Advisory Opinion Text

IN RE WOMEN OFFICE HOLDERS.

AGO 153

No. 153

Pennsylvania Attorney General Opinion

December 22, 1920

Women, in the absence of a constitutional or statutory provision specifically disqualifying them from holding office, are now eligible to hold public office in Pennsylvania. The XIX Amendment to the Federal Constitution abrogated any contrary common law rule.

Office of the Attorney General, Harrisburg, Pa., December 22, 1920.

Honorable William C: Sproul, Governor of the Commonwealth, Harrisburg, Pa.

Sir: I am in receipt of your communication of the 16th instant asking to be advised whether a woman is eligible for appointment to fill a vacancy in the office of Clerk of the Court of Quarter Sessions of the County of Luzerne.

Your inquiry raises the general question of the eligibility of women to hold public office in this Commonwealth.

Section 3 of Article X of the Constitution makes women "eligible to any office of control or management under the school laws of this State." This is not to be construed as implying that they are necessarily excluded by the Constitution from all other offices upon the principle expression unius est exclusio alterius, but simply as inhibiting the Legislature from disqualifying them from becoming school officials. The Legislature has so interpreted it in the act authorizing their appointment to the office of notary public.

Under the common law women were disqualified from holding public office, and pursuant thereto this Department, from time to time, held them to be ineligible for certain offices. Attorney General Kirkpatrick in an extensive review and citation of the common law authorities decided that a woman was ineligible for the office of notary public, (Attorney General's Reports, 1887-1888, page 7); Attorney General Carson ruled that they were ineligible for the office of commissioner of deeds, (Attorney General's Reports, 190S-1904, page S51) ; and Deputy Attorney General Cunningham for that of mercantile appraiser, (22 District Reports, 182).

These opinions are entitled to the great weight justly attaching to all the utterances and deliverances of the learned officials delivering them. In my opinion, they correctly stated the law at the time of their rendition, but we now face a changed situation arising out of the extension to women of the right to vote by virtue of the Nineteenth Amendment to the Federal Constitution.
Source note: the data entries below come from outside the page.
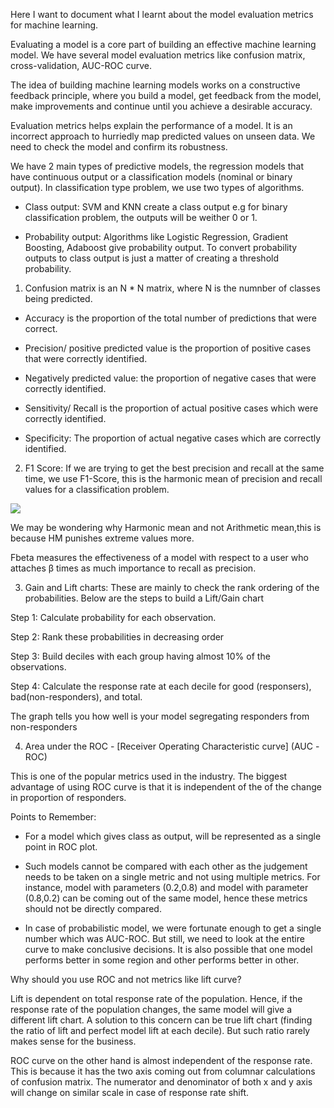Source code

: Here I want to document what I learnt about the model evaluation metrics for machine learning.

Evaluating a model is a core part of building an effective machine learning model. We have several model evaluation metrics like confusion matrix, cross-validation, AUC-ROC curve.

The idea of building machine learning models works on a constructive feedback principle, where you build a model, get feedback from the model, make improvements and continue until you achieve a desirable accuracy.

Evaluation metrics helps explain the performance of a model. It is an incorrect approach to hurriedly map predicted values on unseen data. We need to check the model and confirm its robustness.

We have 2 main types of predictive models, the regression models that have continuous output or a classification models (nominal or binary output). In classification type problem, we use two types of algorithms.

- Class output: SVM and KNN create a class output e.g for binary classification problem, the outputs will be weither 0 or 1.

- Probability output: Algorithms like Logistic Regression, Gradient Boosting, Adaboost give probability output. To convert probability outputs to class output is just a matter of creating a threshold probability.

1. Confusion matrix is an N * N matrix, where N is the numnber of classes being predicted. 

* Accuracy is the proportion of the total number of predictions that were correct.

* Precision/ positive predicted value is the proportion of positive cases that were correctly identified.

* Negatively predicted value: the proportion of negative cases that were correctly identified.

* Sensitivity/ Recall is the proportion of actual positive cases which were correctly identified.

* Specificity: The proportion of actual negative cases which are correctly identified.

2. F1 Score: If we are trying to get the best precision and recall at the same time, we use F1-Score, this is the harmonic mean of precision and recall values for a classification problem.

<img src = "https://i.stack.imgur.com/U0hjG.png">

We may be wondering why Harmonic mean and not Arithmetic mean,this is because HM punishes extreme values more.

Fbeta measures the effectiveness of a model with respect to a user who attaches β times as much importance to recall as precision.

3. Gain and Lift charts: These are mainly to check the rank ordering of the probabilities. Below are the steps to build a Lift/Gain chart

Step 1: Calculate probability for each observation.

Step 2: Rank these probabilities in decreasing order 

Step 3: Build deciles with each group having almost 10% of the observations.

Step 4: Calculate the response rate at each decile for good (responsers), bad(non-responders), and total.

The graph tells you how well is your model segregating responders from non-responders

4. Area under the ROC - [Receiver Operating Characteristic curve] (AUC -ROC)

This is one of the popular metrics used in the industry. The biggest advantage of using ROC curve is that it is independent of the of the change in proportion of responders.

Points to Remember:

* For a model which gives class as output, will be represented as a single point in ROC plot.

* Such models cannot be compared with each other as the judgement needs to be taken on a single metric and not using multiple metrics. For instance, model with parameters (0.2,0.8) and model with parameter (0.8,0.2) can be coming out of the same model, hence these metrics should not be directly compared.

* In case of probabilistic model, we were fortunate enough to get a single number which was AUC-ROC. But still, we need to look at the entire curve to make conclusive decisions. It is also possible that one model performs better in some region and other performs better in other.

Why should you use ROC and not metrics like lift curve?

Lift is dependent on total response rate of the population. Hence, if the response rate of the population changes, the same model will give a different lift chart. A solution to this concern can be true lift chart (finding the ratio of lift and perfect model lift at each decile). But such ratio rarely makes sense for the business.

ROC curve on the other hand is almost independent of the response rate. This is because it has the two axis coming out from columnar calculations of confusion matrix. The numerator and denominator of both x and y axis will change on similar scale in case of response rate shift.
While the Nineteenth Amendment does not limit the power of, or impose any restriction upon, the States to prescribe, as they may see fit, the qualifications to hold office therein, yet having effected an absolute equality of women with men in the right to vote, can we deem their common law disqualification to hold office longer in force? Had our own State, by amendment to the Constitution, conferred the right to vote upon women, it could scarcely be doubted that it would have operated also to vest them with the right to hold office in all cases where there was no specific provision to the contrary. The reason upon which the common law disqualification of a woman to hold office was based disappeared when she was vested with the right to take part in the government as a voter. A rule valid in view of her status as a non-elector was rendered invalid upon her attaining the franchise of an elector. Under our scheme of government the right of a citizen to take part in the work of government as an elector implies the further attribute of eligibility to participate therein as an office-holder, in the absence of a disability specifically imposed. It certainly would be anomalous to have one-half of the voting citizens of the Commonwealth ineligible to hold an office for which they may vote, solely for a reason which by the supreme law of the land is expressly inhibited as a ground for denying them the right to vote.
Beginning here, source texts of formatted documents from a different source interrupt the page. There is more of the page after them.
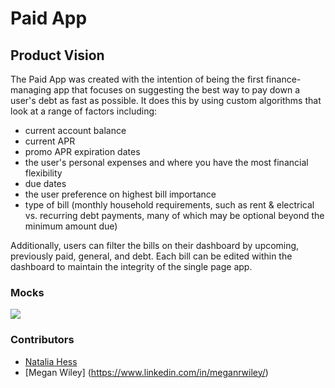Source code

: # Paid App

## Product Vision
The Paid App was created with the intention of being the first finance-managing app that focuses on suggesting the best way to pay down a user's debt as fast as possible. It does this by using custom algorithms that look at a range of factors including:

- current account balance
- current APR
- promo APR expiration dates
- the user's personal expenses and where you have the most financial flexibility
- due dates
- the user preference on highest bill importance
- type of bill (monthly household requirements, such as rent & electrical vs. recurring debt payments, many of which may be optional beyond the minimum amount due)

Additionally, users can filter the bills on their dashboard by upcoming, previously paid, general, and debt. Each bill can be edited within the dashboard to maintain the integrity of the single page app.

### Mocks
<img src="http://i.imgur.com/T57zFg9.png">

### Contributors
* [Natalia Hess](https://www.linkedin.com/in/nataliahess/)
* [Megan Wiley] (https://www.linkedin.com/in/meganrwiley/)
I am of the opinion that women, in the absence of a constitutional or statutory provision specifically disqualifying them from holding an office, are now eligible to hold public office, and that any common law rule to the contrary is abrogated. The obligations and duties resting upon women as voters are precisely the same as those in the case of men, and a rational construction of our laws leads to the conclusion that the privileges of citizenship should be measured by the same standard for both.

Since there is no constitutional or statutory provision specifically disqualifying a woman from holding the office of Clerk of the Court of Quarter Sessions, you are advised that she is eligible to be appointed thereto.

Yours very truly,

GEORGE E. ALTER, Attorney General.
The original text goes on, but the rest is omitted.